Odd. I just searched "teaching fractions with paper folding" using quotation marks and got exactly one (1) hit.
Then, I searched "teaching fractions using paper folding" and got exactly zero (0) hits.
Searching "teaching fractions paper folding" with quotations got me 'no results' followed, actually by one page of results.
Google must work differently in the People's Republic of Brooklyn.
Of course, removing the quotation marks gets a lot more responses, but how many are actually relevant? Who can really know?
My old hats are not feeling the slightest sense of abuse. But they ARE curious about your use of language. You say, "To say that teaching fractions with folding paper is old hat is to be unkind to old hats."

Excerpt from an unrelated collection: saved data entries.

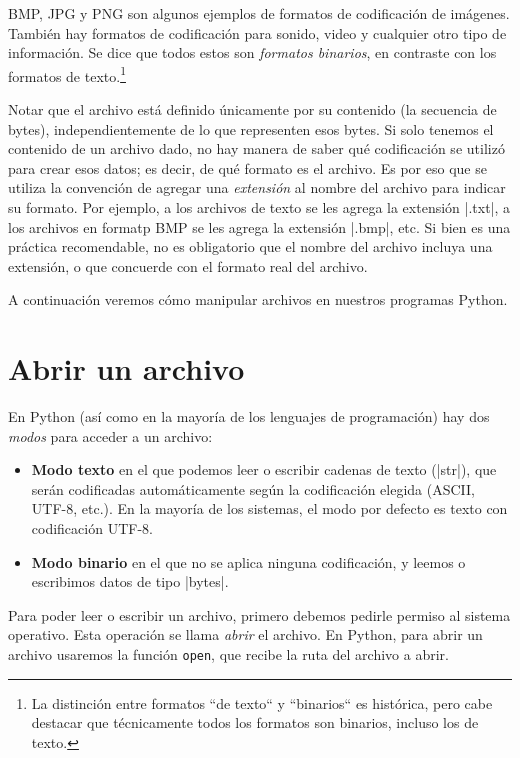 BMP, JPG y PNG son algunos ejemplos de formatos de codificación de imágenes.
También hay formatos de codificación para sonido, video y cualquier otro tipo
de información. Se dice que todos estos son \emph{formatos binarios}, en
contraste con los formatos de texto.\footnote{La distinción entre formatos
``de texto`` y ``binarios`` es histórica, pero cabe destacar que técnicamente
todos los formatos son binarios, incluso los de texto.}

Notar que el archivo está definido únicamente por su contenido (la secuencia de
bytes), independientemente de lo que representen esos bytes. Si solo tenemos el
contenido de un archivo dado, no hay manera de saber qué codificación se
utilizó para crear esos datos; es decir, de qué formato es el archivo. Es por
eso que se utiliza la convención de agregar una \emph{extensión} al nombre del
archivo para indicar su formato. Por ejemplo, a los archivos de texto se les
agrega la extensión |.txt|, a los archivos en formatp BMP se les agrega la
extensión |.bmp|, etc. Si bien es una práctica recomendable, no es obligatorio
que el nombre del archivo incluya una extensión, o que concuerde con el formato
real del archivo.

A continuación veremos cómo manipular archivos en nuestros programas Python.

\section{Abrir un archivo}

En Python (así como en la mayoría de los lenguajes de programación) hay dos
\emph{modos} para acceder a un archivo:

\begin{itemize}
    \item {\bf Modo texto} en el que podemos leer o escribir cadenas de texto (|str|), que
        serán codificadas automáticamente según la codificación elegida (ASCII, UTF-8, etc.).
        En la mayoría de los sistemas, el modo por defecto es texto con codificación UTF-8.
    \item {\bf Modo binario} en el que no se aplica ninguna codificación, y leemos o escribimos
        datos de tipo |bytes|.
\end{itemize}

Para poder leer o escribir un archivo, primero debemos pedirle permiso al
sistema operativo. Esta operación se llama \emph{abrir} el archivo. En Python,
para abrir un archivo usaremos la función \lstinline!open!, que recibe la
ruta del archivo a abrir.

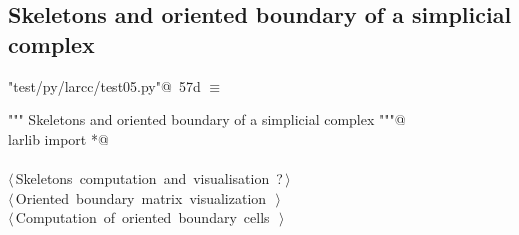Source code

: \documentclass[11pt,oneside]{article}    %
\begin{document}
\subsection{Skeletons and oriented boundary of a simplicial complex}


\begin{flushleft} \small
\begin{minipage}{\linewidth} \label{scrap108}
\protect{}\verb@"test/py/larcc/test05.py"@\nobreak\ {\footnotesize 57d }$\equiv$
\vspace{-1ex}
\begin{list}{}{} \item
\mbox{}\verb@""" Skeletons and oriented boundary of a simplicial complex """@\\
\mbox{}\verb@from larlib import *@\\
\mbox{}\verb@@\\
\mbox{}\verb@@\hbox{$\langle\,$Skeletons computation and visualisation\nobreak\ {\footnotesize ?}$\,\rangle$}\verb@@\\
\mbox{}\verb@@\hbox{$\langle\,$Oriented boundary matrix visualization\nobreak\ {\footnotesize {}}$\,\rangle$}\verb@@\\
\mbox{}\verb@@\hbox{$\langle\,$Computation of oriented boundary cells\nobreak\ {\footnotesize {}}$\,\rangle$}\verb@@\\
\mbox{}\verb@@{\NWsep}
\end{list}
\vspace{-2ex}
\end{minipage}\\[4ex]
\end{flushleft}
\end{document}
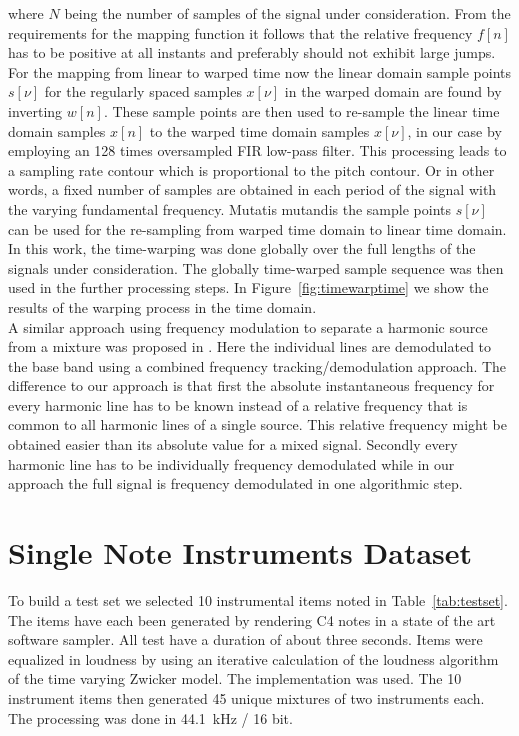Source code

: where $N$ being the number of samples of the signal under consideration.
From the requirements for the mapping function it follows that the relative
frequency $f[n]$ has to be positive at all instants and preferably should not
exhibit large jumps.
For the mapping from linear to warped time now the linear domain sample points
$s[\nu]$ for the regularly spaced samples $x[\nu]$ in the warped domain are
found by inverting $w[n]$. These sample points are then used to re-sample the linear time
domain samples $x[n]$ to the warped time domain samples $x[\nu]$, in our case
by employing an 128 times oversampled FIR low-pass filter. This processing leads to a sampling rate contour which is proportional to the pitch contour. Or in other words, a fixed number of samples are obtained in each period of the signal with the varying fundamental frequency. Mutatis mutandis the sample points $s[\nu]$ can be used for the re-sampling from warped time domain to linear time domain. \\

In this work, the time-warping was done globally over the full lengths of the
signals under consideration. The globally time-warped sample sequence
was then used in the further processing steps. In Figure~\ref{fig:timewarptime} we show the results of the warping process in the time domain. \\

A similar approach using frequency modulation to separate a harmonic
source from a mixture was proposed in \cite{wang95}. Here the
individual lines are demodulated to the base band using a combined frequency
tracking/demodulation approach. The difference to our approach is that first
the absolute instantaneous frequency for every harmonic line has to be known
instead of a relative frequency that is common to all harmonic lines of a single
source. This relative frequency might be obtained easier than its
absolute value for a mixed signal. Secondly every harmonic line has to be individually frequency demodulated while in our approach the full signal is frequency demodulated in one algorithmic step.\\

\section{Single Note Instruments Dataset} %
\label{sub:test_set}

To build a test set we selected 10 instrumental items noted in Table~\ref{tab:testset}. The items have each been generated by rendering C4 notes in a state of the art software sampler. All test have a duration of about three seconds. Items were equalized in loudness by using an iterative calculation of the loudness algorithm of the time varying Zwicker model. The implementation \cite{genesis12} was used. The 10 instrument items then generated 45 unique mixtures of two instruments each. The processing was done in 44.1~kHz / 16 bit.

Now, who said that teaching fractions with folding paper is "old hat" or anything of the kind? Surely not GS. Seems like you're the one who made that claim, though apparently you meant something different. Because you want to claim that it's been around forever, more or less, for sufficiently large values of 25 years.
But the existence of a 25 year-old lesson plan using ANY approach to ANY topic hardly demonstrates that it is in wide practice. It wasn't in 1992, just slightly over 20 years ago, when it was used as part of a study with sixth grade math teachers in the Willow Run School District in Ypsilanti, MI. No one there had previously heard of it. And when I worked with upper-grade elementary school teachers in Pontiac, MI schools in 2004-2006, none of them were familiar with that representation. So maybe in the ensuing 6-8 years, it's caught fire nationally, if not globally.
Or maybe ideas in mathematics teaching spread a LOT more slowly than they would if there were actually an educational mafia, or even just a ministry of education similar to the one in Japan.
Then again, let's not feel constrained to limit our thinking to the rapidity with which ideas spread to math classrooms. Rumor has it that old ideas reappear after unpredictable periods of dormancy in the business world, enjoying new vogues for reasons that aren't always simple to understand or explain. Perhaps this phenomenon is less an indictment of public education and evil, all-knowing, all-powerful (but, sadly, irredeemably corrupt) godfathers and capos, but rather a combination of the ease with which things fade ofter one or two generations and the general fickleness of the human species, even with all the high-powered equipment moving us down the ever-widening, ever faster-paced information super highway.
Heck, it might even turn out that we get some things wrong in our initial rejection of them, for any number of reasons. Like, say, the very non-monolithic set of projects mistakenly lumped together and conveniently dismissed as "The New Math."
Maybe we should google it. And whatever we turn up on the Internet will have to be the truth, the whole truth, and nothing but the truth.